What you have to do:
Below are some entries. Copy each line that holds the string "description".

Input for this task:
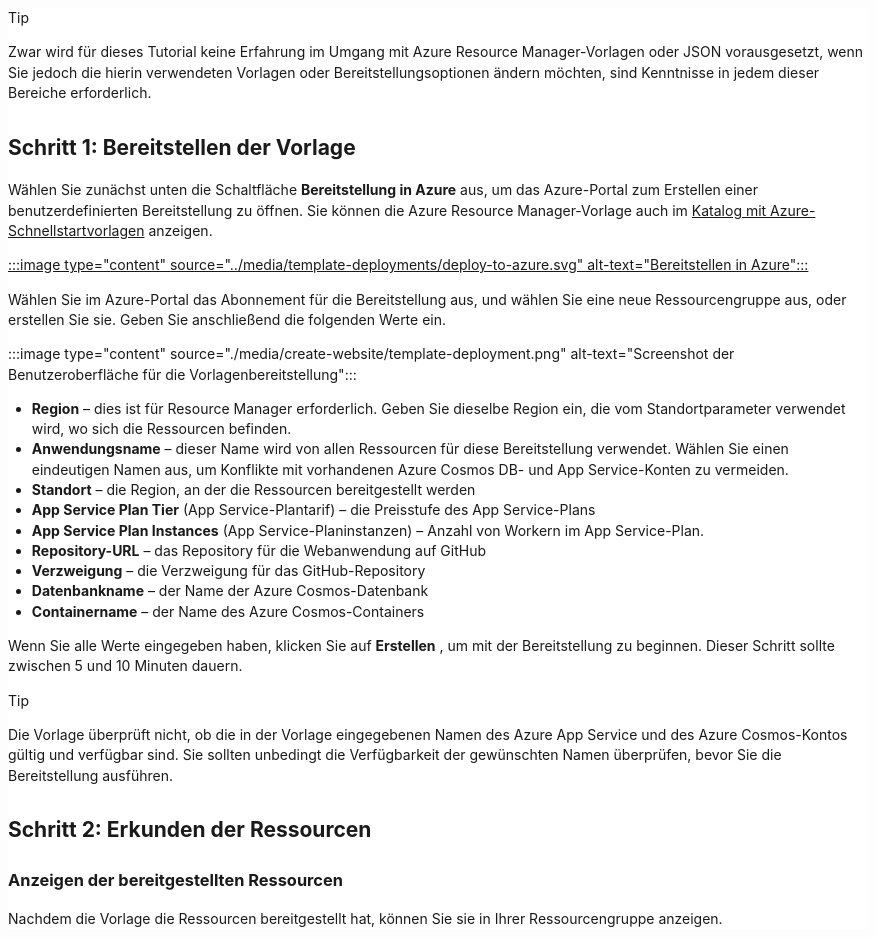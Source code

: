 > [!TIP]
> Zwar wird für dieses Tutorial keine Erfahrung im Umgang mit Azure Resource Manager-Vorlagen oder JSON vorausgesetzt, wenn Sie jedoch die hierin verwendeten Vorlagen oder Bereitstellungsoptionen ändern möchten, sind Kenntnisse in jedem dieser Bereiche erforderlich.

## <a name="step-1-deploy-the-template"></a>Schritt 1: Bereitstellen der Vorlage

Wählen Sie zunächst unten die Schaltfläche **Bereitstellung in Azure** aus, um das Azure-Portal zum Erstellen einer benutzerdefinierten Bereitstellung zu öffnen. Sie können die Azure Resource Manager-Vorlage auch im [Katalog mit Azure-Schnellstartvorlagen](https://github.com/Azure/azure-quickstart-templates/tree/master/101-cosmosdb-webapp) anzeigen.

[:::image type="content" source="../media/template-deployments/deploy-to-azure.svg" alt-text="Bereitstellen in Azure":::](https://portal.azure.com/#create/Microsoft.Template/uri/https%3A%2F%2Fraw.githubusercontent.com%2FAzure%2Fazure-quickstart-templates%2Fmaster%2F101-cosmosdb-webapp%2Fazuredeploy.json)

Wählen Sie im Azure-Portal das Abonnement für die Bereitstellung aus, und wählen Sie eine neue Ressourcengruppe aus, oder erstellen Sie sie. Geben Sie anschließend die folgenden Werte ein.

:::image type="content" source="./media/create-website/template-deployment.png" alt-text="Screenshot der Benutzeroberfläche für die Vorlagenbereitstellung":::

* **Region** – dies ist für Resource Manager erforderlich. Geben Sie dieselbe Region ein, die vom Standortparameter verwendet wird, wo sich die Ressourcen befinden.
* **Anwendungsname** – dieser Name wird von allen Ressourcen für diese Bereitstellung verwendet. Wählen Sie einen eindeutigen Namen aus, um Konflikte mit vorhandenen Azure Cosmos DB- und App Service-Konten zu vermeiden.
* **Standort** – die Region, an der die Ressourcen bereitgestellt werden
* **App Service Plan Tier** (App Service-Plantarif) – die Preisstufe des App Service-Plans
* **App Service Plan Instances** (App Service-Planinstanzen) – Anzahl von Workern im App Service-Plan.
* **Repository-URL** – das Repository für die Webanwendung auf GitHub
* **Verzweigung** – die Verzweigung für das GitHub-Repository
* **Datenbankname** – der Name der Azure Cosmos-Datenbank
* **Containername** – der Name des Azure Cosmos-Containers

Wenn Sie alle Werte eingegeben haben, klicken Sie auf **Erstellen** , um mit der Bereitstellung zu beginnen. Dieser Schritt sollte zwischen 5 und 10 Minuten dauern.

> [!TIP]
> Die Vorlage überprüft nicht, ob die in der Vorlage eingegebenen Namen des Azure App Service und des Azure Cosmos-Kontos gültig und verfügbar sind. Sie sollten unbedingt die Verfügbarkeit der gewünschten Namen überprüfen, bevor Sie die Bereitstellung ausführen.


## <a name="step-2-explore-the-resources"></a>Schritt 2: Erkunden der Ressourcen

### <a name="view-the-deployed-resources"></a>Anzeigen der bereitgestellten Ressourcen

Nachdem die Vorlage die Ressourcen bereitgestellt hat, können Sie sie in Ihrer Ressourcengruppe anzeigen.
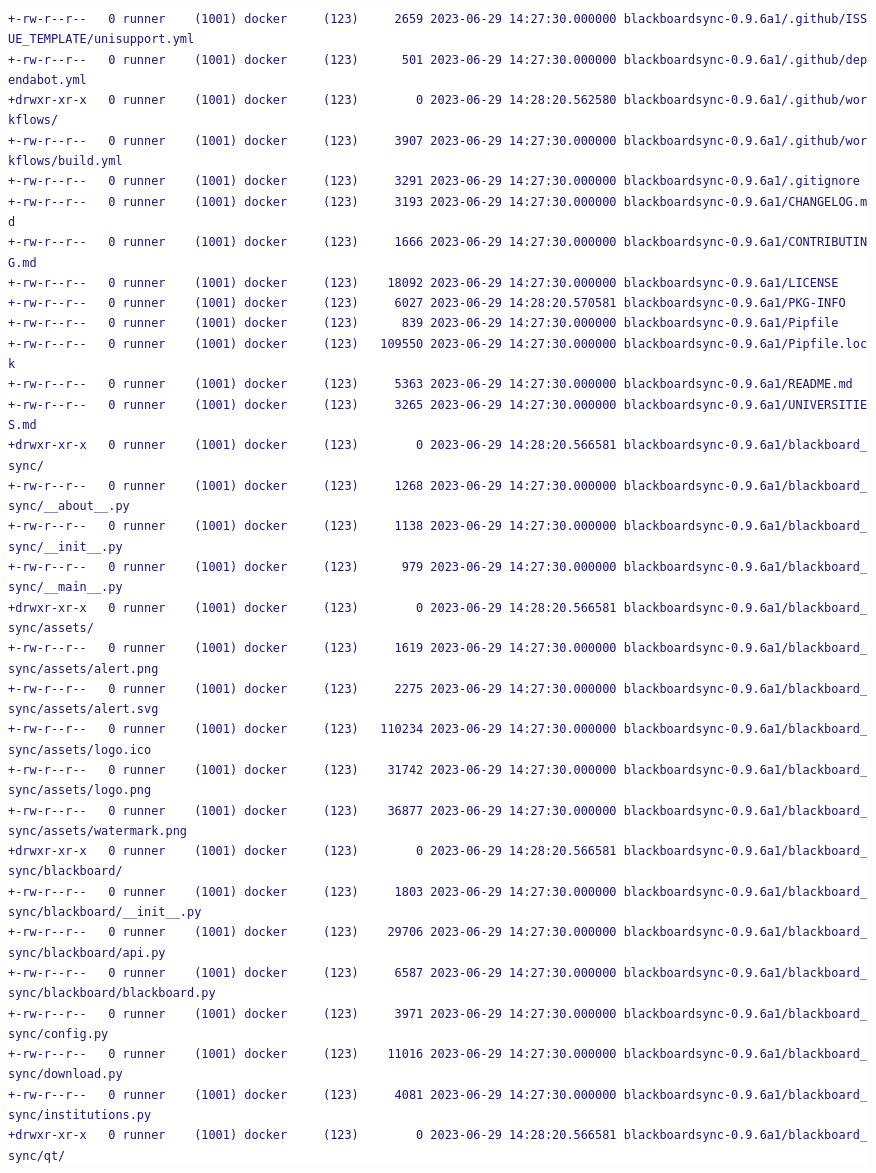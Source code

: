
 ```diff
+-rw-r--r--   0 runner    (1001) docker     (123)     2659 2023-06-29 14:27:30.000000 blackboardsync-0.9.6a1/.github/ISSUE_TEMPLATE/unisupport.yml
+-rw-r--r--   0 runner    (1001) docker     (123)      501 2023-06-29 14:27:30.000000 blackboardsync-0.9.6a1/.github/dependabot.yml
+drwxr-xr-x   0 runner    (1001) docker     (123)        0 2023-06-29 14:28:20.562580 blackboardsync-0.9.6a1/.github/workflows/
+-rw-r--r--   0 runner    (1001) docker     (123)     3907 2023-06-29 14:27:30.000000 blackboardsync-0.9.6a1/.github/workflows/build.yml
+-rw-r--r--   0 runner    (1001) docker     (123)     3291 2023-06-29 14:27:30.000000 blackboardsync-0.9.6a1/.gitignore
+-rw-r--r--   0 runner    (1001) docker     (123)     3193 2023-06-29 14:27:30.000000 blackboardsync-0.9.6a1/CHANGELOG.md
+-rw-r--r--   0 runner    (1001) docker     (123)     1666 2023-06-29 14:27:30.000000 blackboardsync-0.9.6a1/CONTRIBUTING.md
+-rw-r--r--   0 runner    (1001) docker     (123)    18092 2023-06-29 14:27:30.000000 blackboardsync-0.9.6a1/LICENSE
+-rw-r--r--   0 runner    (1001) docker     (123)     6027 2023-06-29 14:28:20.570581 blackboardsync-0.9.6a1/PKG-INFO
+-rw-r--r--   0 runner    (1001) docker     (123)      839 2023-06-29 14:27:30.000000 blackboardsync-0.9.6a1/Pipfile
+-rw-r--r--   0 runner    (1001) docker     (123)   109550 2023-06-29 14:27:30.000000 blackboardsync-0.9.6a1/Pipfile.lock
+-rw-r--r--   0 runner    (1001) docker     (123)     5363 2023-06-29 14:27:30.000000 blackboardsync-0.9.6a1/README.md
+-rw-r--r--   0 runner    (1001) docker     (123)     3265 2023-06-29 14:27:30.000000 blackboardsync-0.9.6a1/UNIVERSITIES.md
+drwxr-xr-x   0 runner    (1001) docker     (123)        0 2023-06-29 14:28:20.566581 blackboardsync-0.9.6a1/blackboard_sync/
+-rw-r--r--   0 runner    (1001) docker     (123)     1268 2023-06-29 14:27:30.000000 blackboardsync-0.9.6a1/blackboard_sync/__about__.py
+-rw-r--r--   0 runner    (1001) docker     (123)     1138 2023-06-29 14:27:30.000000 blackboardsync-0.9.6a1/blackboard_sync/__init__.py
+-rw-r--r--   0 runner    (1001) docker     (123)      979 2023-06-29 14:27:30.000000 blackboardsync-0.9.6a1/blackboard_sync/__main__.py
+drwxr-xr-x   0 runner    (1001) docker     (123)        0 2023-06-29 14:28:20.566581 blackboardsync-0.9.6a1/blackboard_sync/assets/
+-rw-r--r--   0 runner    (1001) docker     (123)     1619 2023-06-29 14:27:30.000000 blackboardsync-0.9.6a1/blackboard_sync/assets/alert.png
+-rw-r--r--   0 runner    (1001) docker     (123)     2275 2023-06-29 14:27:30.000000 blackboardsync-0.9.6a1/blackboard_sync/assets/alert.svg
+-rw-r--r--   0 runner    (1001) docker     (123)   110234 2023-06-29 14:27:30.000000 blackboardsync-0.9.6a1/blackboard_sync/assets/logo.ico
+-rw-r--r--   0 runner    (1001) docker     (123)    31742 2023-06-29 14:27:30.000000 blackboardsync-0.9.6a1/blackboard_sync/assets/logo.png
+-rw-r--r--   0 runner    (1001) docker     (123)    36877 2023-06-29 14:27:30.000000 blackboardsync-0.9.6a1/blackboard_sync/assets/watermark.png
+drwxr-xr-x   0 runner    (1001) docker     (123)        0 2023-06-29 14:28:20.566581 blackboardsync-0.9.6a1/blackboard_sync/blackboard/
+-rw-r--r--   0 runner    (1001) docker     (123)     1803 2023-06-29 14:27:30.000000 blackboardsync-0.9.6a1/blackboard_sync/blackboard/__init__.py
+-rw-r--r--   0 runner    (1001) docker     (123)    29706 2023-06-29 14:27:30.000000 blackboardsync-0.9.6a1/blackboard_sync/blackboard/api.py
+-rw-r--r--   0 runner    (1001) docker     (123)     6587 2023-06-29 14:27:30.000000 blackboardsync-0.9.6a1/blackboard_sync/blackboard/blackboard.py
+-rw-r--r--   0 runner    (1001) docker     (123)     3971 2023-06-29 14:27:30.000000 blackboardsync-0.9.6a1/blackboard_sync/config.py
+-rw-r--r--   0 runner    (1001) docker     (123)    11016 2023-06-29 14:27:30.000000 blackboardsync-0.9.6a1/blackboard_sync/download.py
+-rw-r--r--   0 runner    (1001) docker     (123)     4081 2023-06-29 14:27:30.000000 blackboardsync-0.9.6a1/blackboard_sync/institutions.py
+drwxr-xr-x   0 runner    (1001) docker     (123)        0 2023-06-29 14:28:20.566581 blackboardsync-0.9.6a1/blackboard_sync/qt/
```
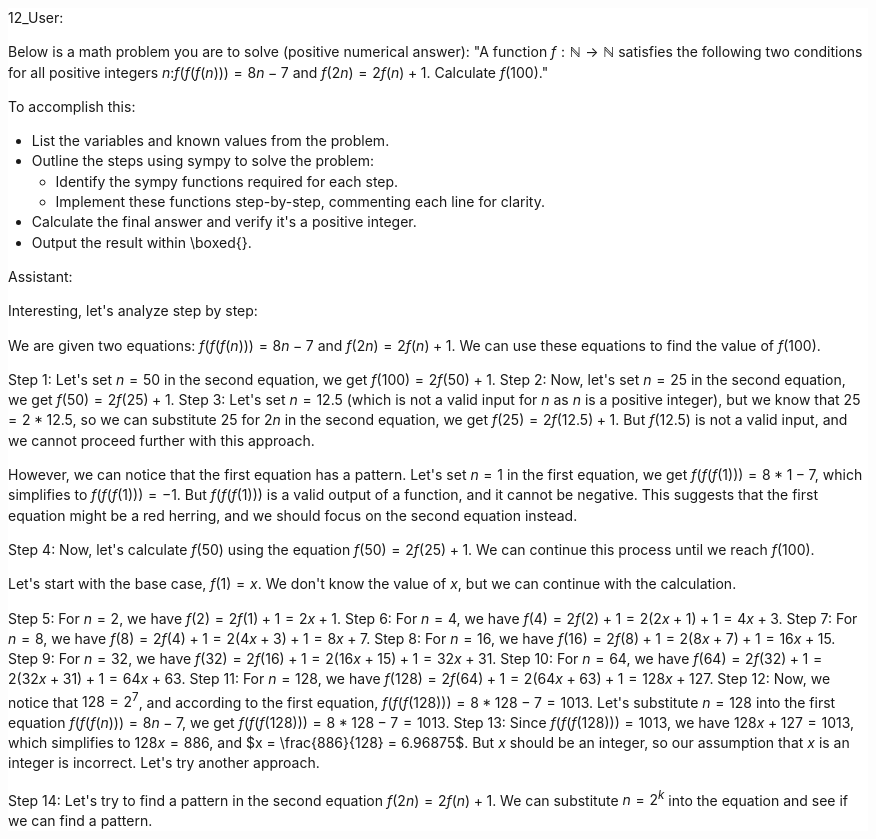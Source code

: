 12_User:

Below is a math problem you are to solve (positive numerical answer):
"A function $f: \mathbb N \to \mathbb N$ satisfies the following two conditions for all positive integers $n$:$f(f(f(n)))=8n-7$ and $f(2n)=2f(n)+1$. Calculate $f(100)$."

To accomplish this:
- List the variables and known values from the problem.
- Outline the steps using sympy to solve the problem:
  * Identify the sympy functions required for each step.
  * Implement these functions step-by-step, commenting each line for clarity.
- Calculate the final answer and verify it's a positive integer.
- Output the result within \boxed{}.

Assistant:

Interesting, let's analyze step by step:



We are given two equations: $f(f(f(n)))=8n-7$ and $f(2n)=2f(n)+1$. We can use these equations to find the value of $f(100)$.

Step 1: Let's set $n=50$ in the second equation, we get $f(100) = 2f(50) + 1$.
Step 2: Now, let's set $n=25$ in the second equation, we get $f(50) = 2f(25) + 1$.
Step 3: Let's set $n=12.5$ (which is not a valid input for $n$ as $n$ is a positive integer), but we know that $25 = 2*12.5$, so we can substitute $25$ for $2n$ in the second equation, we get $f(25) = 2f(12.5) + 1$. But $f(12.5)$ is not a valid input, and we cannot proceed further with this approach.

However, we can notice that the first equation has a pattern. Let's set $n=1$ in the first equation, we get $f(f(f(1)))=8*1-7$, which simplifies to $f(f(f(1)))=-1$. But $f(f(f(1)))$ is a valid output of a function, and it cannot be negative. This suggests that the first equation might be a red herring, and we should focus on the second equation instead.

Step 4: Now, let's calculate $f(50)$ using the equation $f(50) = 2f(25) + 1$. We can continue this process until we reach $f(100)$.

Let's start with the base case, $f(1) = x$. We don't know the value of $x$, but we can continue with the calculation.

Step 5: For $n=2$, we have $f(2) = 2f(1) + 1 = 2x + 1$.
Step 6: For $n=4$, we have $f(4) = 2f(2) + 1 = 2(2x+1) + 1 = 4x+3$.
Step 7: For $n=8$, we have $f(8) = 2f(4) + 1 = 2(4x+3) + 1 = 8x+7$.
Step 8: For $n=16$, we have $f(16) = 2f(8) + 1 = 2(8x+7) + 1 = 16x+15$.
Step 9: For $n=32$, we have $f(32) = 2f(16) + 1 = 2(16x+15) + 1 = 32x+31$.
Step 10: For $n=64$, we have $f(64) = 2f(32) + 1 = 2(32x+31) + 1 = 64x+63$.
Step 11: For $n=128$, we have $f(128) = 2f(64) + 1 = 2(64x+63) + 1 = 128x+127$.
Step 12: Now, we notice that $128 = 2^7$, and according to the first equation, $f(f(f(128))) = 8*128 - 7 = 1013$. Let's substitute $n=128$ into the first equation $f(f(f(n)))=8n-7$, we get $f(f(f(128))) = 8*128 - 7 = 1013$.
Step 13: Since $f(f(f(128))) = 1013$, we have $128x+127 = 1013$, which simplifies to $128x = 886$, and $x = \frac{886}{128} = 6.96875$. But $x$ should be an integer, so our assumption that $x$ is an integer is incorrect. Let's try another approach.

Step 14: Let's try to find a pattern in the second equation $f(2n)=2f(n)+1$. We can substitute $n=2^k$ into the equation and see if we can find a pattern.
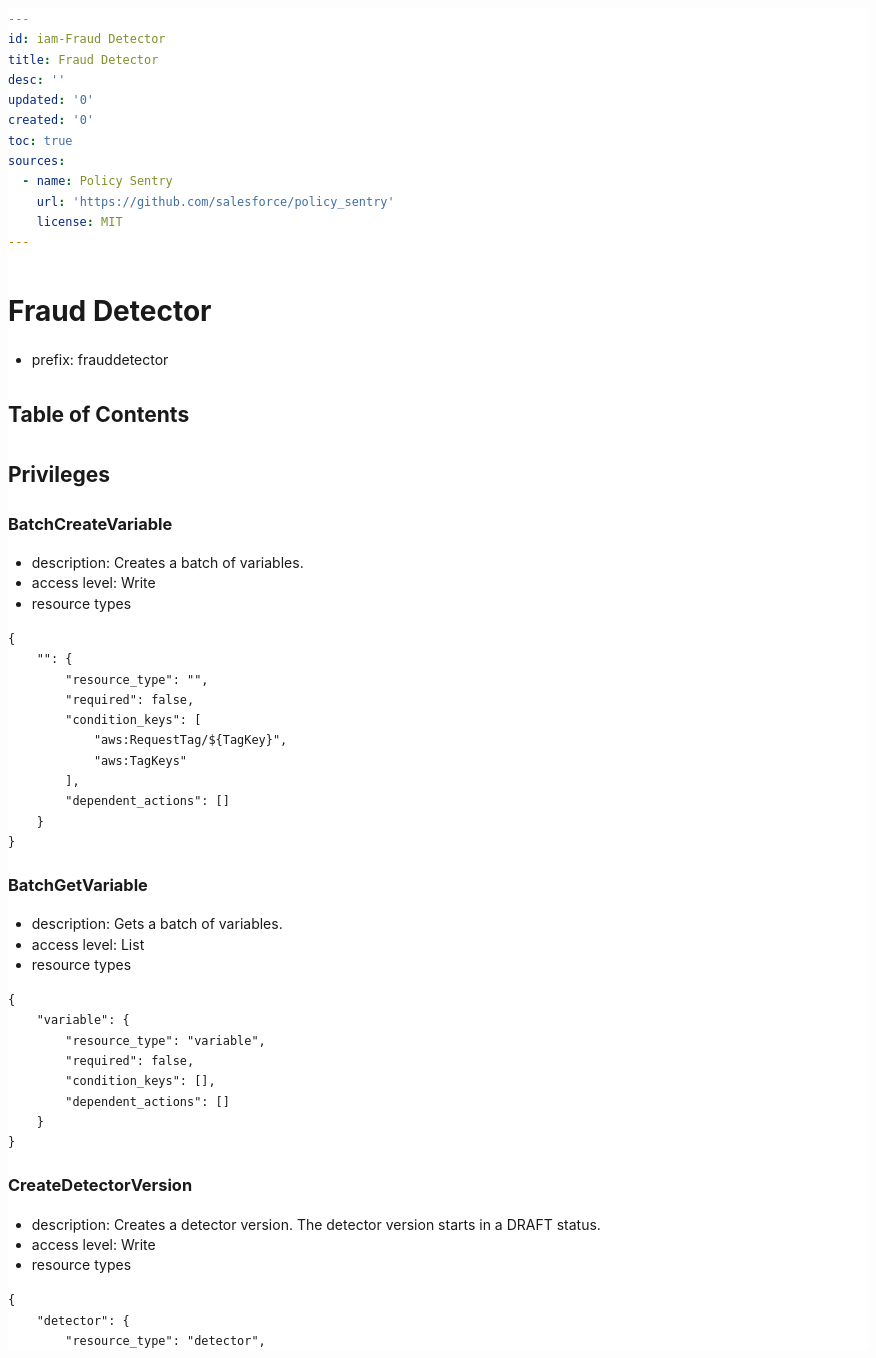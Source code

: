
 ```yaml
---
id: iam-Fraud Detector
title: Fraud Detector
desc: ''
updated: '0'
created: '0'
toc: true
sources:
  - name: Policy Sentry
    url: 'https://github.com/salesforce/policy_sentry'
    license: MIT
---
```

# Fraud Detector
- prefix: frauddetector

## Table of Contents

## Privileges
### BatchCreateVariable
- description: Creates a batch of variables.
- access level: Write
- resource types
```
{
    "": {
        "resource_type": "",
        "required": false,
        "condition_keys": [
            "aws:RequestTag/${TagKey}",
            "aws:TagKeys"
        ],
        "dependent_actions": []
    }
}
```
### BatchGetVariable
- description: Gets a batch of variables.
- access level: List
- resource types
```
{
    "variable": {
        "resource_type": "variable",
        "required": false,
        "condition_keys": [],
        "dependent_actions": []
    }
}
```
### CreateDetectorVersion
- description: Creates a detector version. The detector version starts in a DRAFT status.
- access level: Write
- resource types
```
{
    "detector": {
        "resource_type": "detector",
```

Final answer:
- description: Creates a batch of variables.
- description: Gets a batch of variables.
- description: Creates a detector version. The detector version starts in a DRAFT status.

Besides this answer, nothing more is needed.